A group of mums from a group of villages near Banbury claim that they will soon be forced to drive their children to school if Warwickshire Council Council presses ahead with their plans to end their bus escort service.


If the Conservative-run council gets its way, then from next week children as young as four will have to travel unsupervised on a 45-minute bus journey to school.


Drivers from a newly-contracted bus company will be required to look after up to 40 children from villages around Shotteswell unaided on the daily journey to school in Fenny Compton. The mums are not best pleased.


“I cannot put my four-year-old on the bus at 8.20am to get to school at 9am without an adult assistant,” says one. “I want to know the driver is concentrating on the roads rather than a child who is ill, upset or quarrelling.


“I will have to drive him, which is bad for the environment, for Fenny Compton in terms of traffic and for Jack’s independence.”


Local parish councillor Val Ingram asked: “Who will make sure the children do up their seat belts, or remember to take their lunches and bags with them?”


The council's decision to end bus escorts, which is expected to realise savings of about £700,000 a year by 2017, is part of a plan to save money – a plan that will also see bus passes going up in price. Four of Warwickshire's primary schools lost their bus escorts in September last year and seven more, including this one, are due to end this month.


So, none of us are immune from the government's cuts after all and we really are, as the Prime Minister once claimed, 'in it together'. Well, no. I'm a parent myself and can understand and sympathise with this group of worried and angry mums.
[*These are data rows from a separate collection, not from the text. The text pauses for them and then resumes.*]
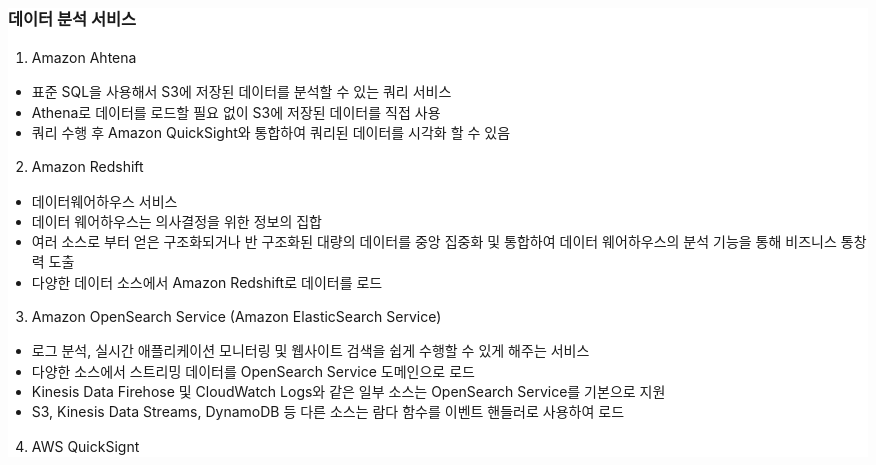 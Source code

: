 ### 데이터 분석 서비스
1. Amazon Ahtena
- 표준 SQL을 사용해서 S3에 저장된 데이터를 분석할 수 있는 쿼리 서비스
- Athena로 데이터를 로드할 필요 없이 S3에 저장된 데이터를 직접 사용
- 쿼리 수행 후 Amazon QuickSight와 통합하여 쿼리된 데이터를 시각화 할 수 있음

2. Amazon Redshift
- 데이터웨어하우스 서비스
- 데이터 웨어하우스는 의사결정을 위한 정보의 집합
- 여러 소스로 부터 얻은 구조화되거나 반 구조화된 대량의 데이터를 중앙 집중화 및 통합하여 데이터 웨어하우스의 분석 기능을 통해 비즈니스 통창력 도출
- 다양한 데이터 소스에서 Amazon Redshift로 데이터를 로드

3. Amazon OpenSearch Service (Amazon ElasticSearch Service)
- 로그 분석, 실시간 애플리케이션 모니터링 및 웹사이트 검색을 쉽게 수행할 수 있게 해주는 서비스
- 다양한 소스에서 스트리밍 데이터를 OpenSearch Service 도메인으로 로드
- Kinesis Data Firehose 및 CloudWatch Logs와 같은 일부 소스는 OpenSearch Service를 기본으로 지원
- S3, Kinesis Data Streams, DynamoDB 등 다른 소스는 람다 함수를 이벤트 핸들러로 사용하여 로드

4. AWS QuickSignt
But if you'd forgive me for sounding just a tad uncharitable, at least these mums have cars, whereas people in much less wealthy areas – as well as the elderly and the young – often don't.


What is interesting, though, is that this area is very much the epitome of the Tory shires, and I'm prepared to bet that those who did vote Tory at the last general election didn't think they were voting for cuts that would effect them quite so forcibly.


The Conservatives currently hold a sizeable majority on Warwickshire County Council – but I suspect there could be a number of councillors sleeping a lot less easy in their beds ahead of the next local elections on 4 May.